Reproduce verbatim only the line that holds "他人所有物，　不生于贪心，" and the lines that follow it to the end of the listing.

[Entries shown — start]

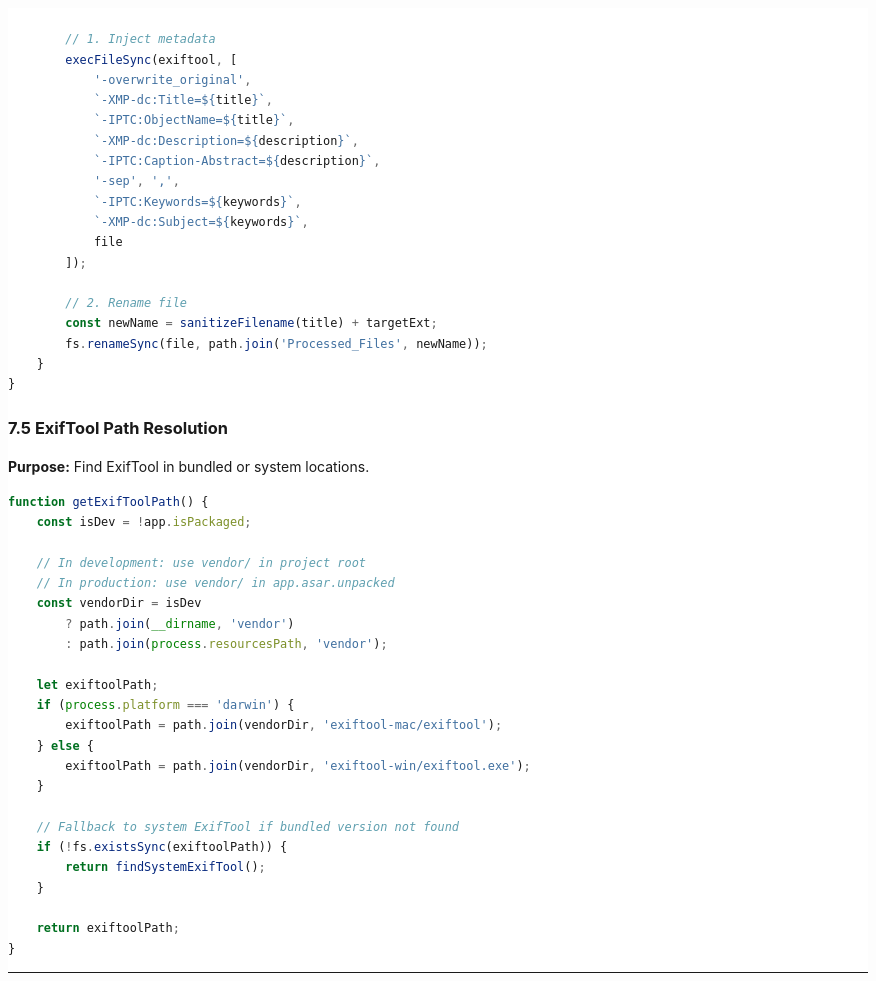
 ```javascript
        
        // 1. Inject metadata
        execFileSync(exiftool, [
            '-overwrite_original',
            `-XMP-dc:Title=${title}`,
            `-IPTC:ObjectName=${title}`,
            `-XMP-dc:Description=${description}`,
            `-IPTC:Caption-Abstract=${description}`,
            '-sep', ',',
            `-IPTC:Keywords=${keywords}`,
            `-XMP-dc:Subject=${keywords}`,
            file
        ]);
        
        // 2. Rename file
        const newName = sanitizeFilename(title) + targetExt;
        fs.renameSync(file, path.join('Processed_Files', newName));
    }
}
```

### 7.5 ExifTool Path Resolution

**Purpose:** Find ExifTool in bundled or system locations.

```javascript
function getExifToolPath() {
    const isDev = !app.isPackaged;
    
    // In development: use vendor/ in project root
    // In production: use vendor/ in app.asar.unpacked
    const vendorDir = isDev 
        ? path.join(__dirname, 'vendor')
        : path.join(process.resourcesPath, 'vendor');
    
    let exiftoolPath;
    if (process.platform === 'darwin') {
        exiftoolPath = path.join(vendorDir, 'exiftool-mac/exiftool');
    } else {
        exiftoolPath = path.join(vendorDir, 'exiftool-win/exiftool.exe');
    }
    
    // Fallback to system ExifTool if bundled version not found
    if (!fs.existsSync(exiftoolPath)) {
        return findSystemExifTool();
    }
    
    return exiftoolPath;
}
```

---
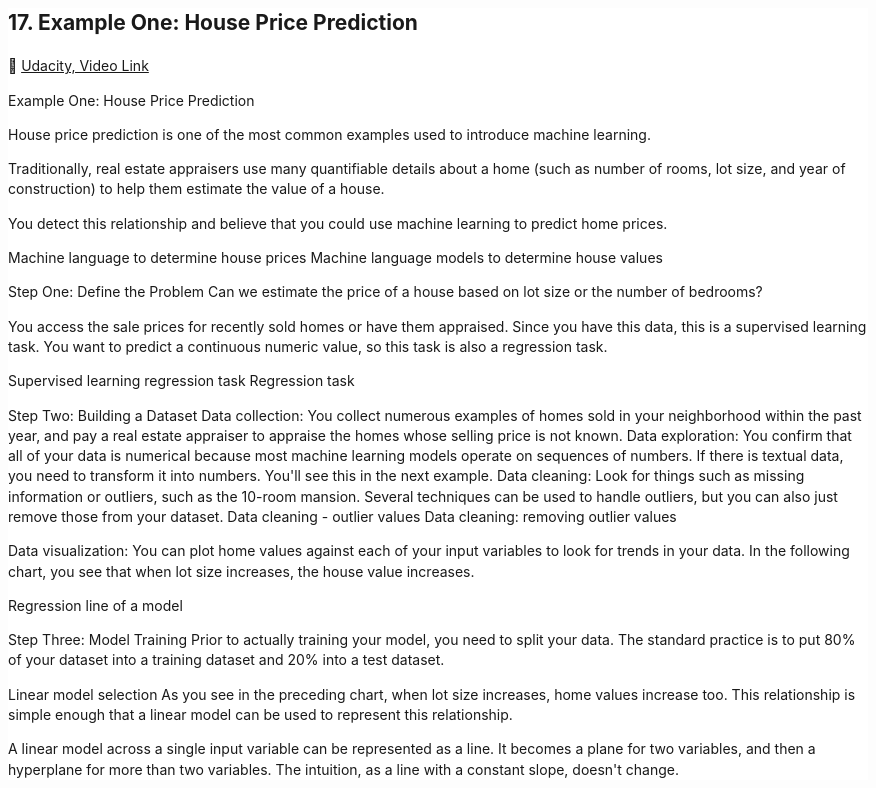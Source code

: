 ## **17. Example One: House Price Prediction**

🎥 [Udacity, Video Link](https://youtu.be/CY5PQ0aJ-ig)

Example One: House Price Prediction

House price prediction is one of the most common examples used to introduce machine learning.

Traditionally, real estate appraisers use many quantifiable details about a home (such as number of rooms, lot size, and year of construction) to help them estimate the value of a house.

You detect this relationship and believe that you could use machine learning to predict home prices.

Machine language to determine house prices
Machine language models to determine house values

Step One: Define the Problem
Can we estimate the price of a house based on lot size or the number of bedrooms?

You access the sale prices for recently sold homes or have them appraised. Since you have this data, this is a supervised learning task. You want to predict a continuous numeric value, so this task is also a regression task.

Supervised learning regression task
Regression task

Step Two: Building a Dataset
Data collection: You collect numerous examples of homes sold in your neighborhood within the past year, and pay a real estate appraiser to appraise the homes whose selling price is not known.
Data exploration: You confirm that all of your data is numerical because most machine learning models operate on sequences of numbers. If there is textual data, you need to transform it into numbers. You'll see this in the next example.
Data cleaning: Look for things such as missing information or outliers, such as the 10-room mansion. Several techniques can be used to handle outliers, but you can also just remove those from your dataset.
Data cleaning - outlier values
Data cleaning: removing outlier values

Data visualization: You can plot home values against each of your input variables to look for trends in your data. In the following chart, you see that when lot size increases, the house value increases.

Regression line of a model

Step Three: Model Training
Prior to actually training your model, you need to split your data. The standard practice is to put 80% of your dataset into a training dataset and 20% into a test dataset.

Linear model selection
As you see in the preceding chart, when lot size increases, home values increase too. This relationship is simple enough that a linear model can be used to represent this relationship.

A linear model across a single input variable can be represented as a line. It becomes a plane for two variables, and then a hyperplane for more than two variables. The intuition, as a line with a constant slope, doesn't change.
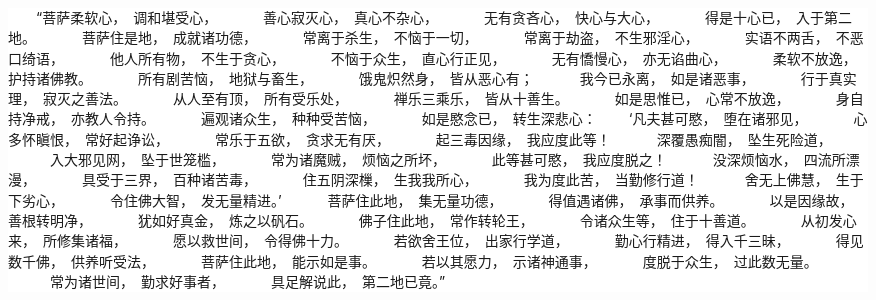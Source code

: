 　　“菩萨柔软心，　调和堪受心，
　　　善心寂灭心，　真心不杂心，
　　　无有贪吝心，　快心与大心，
　　　得是十心已，　入于第二地。
　　　菩萨住是地，　成就诸功德，
　　　常离于杀生，　不恼于一切，
　　　常离于劫盗，　不生邪淫心，
　　　实语不两舌，　不恶口绮语，
　　　他人所有物，　不生于贪心，
　　　不恼于众生，　直心行正见，
　　　无有憍慢心，　亦无谄曲心，
　　　柔软不放逸，　护持诸佛教。
　　　所有剧苦恼，　地狱与畜生，
　　　饿鬼炽然身，　皆从恶心有；
　　　我今已永离，　如是诸恶事，
　　　行于真实理，　寂灭之善法。
　　　从人至有顶，　所有受乐处，
　　　禅乐三乘乐，　皆从十善生。
　　　如是思惟已，　心常不放逸，
　　　身自持净戒，　亦教人令持。
　　　遍观诸众生，　种种受苦恼，
　　　如是愍念已，　转生深悲心：
　　‘凡夫甚可愍，　堕在诸邪见，
　　　心多怀瞋恨，　常好起诤讼，
　　　常乐于五欲，　贪求无有厌，
　　　起三毒因缘，　我应度此等！
　　　深覆愚痴闇，　坠生死险道，
　　　入大邪见网，　坠于世笼槛，
　　　常为诸魔贼，　烦恼之所坏，
　　　此等甚可愍，　我应度脱之！
　　　没深烦恼水，　四流所漂漫，
　　　具受于三界，　百种诸苦毒，
　　　住五阴深樔，　生我我所心，
　　　我为度此苦，　当勤修行道！
　　　舍无上佛慧，　生于下劣心，
　　　令住佛大智，　发无量精进。’
　　　菩萨住此地，　集无量功德，
　　　得值遇诸佛，　承事而供养。
　　　以是因缘故，　善根转明净，
　　　犹如好真金，　炼之以矾石。
　　　佛子住此地，　常作转轮王，
　　　令诸众生等，　住于十善道。
　　　从初发心来，　所修集诸福，
　　　愿以救世间，　令得佛十力。
　　　若欲舍王位，　出家行学道，
　　　勤心行精进，　得入千三昧，
　　　得见数千佛，　供养听受法，
　　　菩萨住此地，　能示如是事。
　　　若以其愿力，　示诸神通事，
　　　度脱于众生，　过此数无量。
　　　常为诸世间，　勤求好事者，
　　　具足解说此，　第二地已竟。”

[Entries shown — finish]

### Solution to this task
　　　他人所有物，　不生于贪心，
　　　不恼于众生，　直心行正见，
　　　无有憍慢心，　亦无谄曲心，
　　　柔软不放逸，　护持诸佛教。
　　　所有剧苦恼，　地狱与畜生，
　　　饿鬼炽然身，　皆从恶心有；
　　　我今已永离，　如是诸恶事，
　　　行于真实理，　寂灭之善法。
　　　从人至有顶，　所有受乐处，
　　　禅乐三乘乐，　皆从十善生。
　　　如是思惟已，　心常不放逸，
　　　身自持净戒，　亦教人令持。
　　　遍观诸众生，　种种受苦恼，
　　　如是愍念已，　转生深悲心：
　　‘凡夫甚可愍，　堕在诸邪见，
　　　心多怀瞋恨，　常好起诤讼，
　　　常乐于五欲，　贪求无有厌，
　　　起三毒因缘，　我应度此等！
　　　深覆愚痴闇，　坠生死险道，
　　　入大邪见网，　坠于世笼槛，
　　　常为诸魔贼，　烦恼之所坏，
　　　此等甚可愍，　我应度脱之！
　　　没深烦恼水，　四流所漂漫，
　　　具受于三界，　百种诸苦毒，
　　　住五阴深樔，　生我我所心，
　　　我为度此苦，　当勤修行道！
　　　舍无上佛慧，　生于下劣心，
　　　令住佛大智，　发无量精进。’
　　　菩萨住此地，　集无量功德，
　　　得值遇诸佛，　承事而供养。
　　　以是因缘故，　善根转明净，
　　　犹如好真金，　炼之以矾石。
　　　佛子住此地，　常作转轮王，
　　　令诸众生等，　住于十善道。
　　　从初发心来，　所修集诸福，
　　　愿以救世间，　令得佛十力。
　　　若欲舍王位，　出家行学道，
　　　勤心行精进，　得入千三昧，
　　　得见数千佛，　供养听受法，
　　　菩萨住此地，　能示如是事。
　　　若以其愿力，　示诸神通事，
　　　度脱于众生，　过此数无量。
　　　常为诸世间，　勤求好事者，
　　　具足解说此，　第二地已竟。”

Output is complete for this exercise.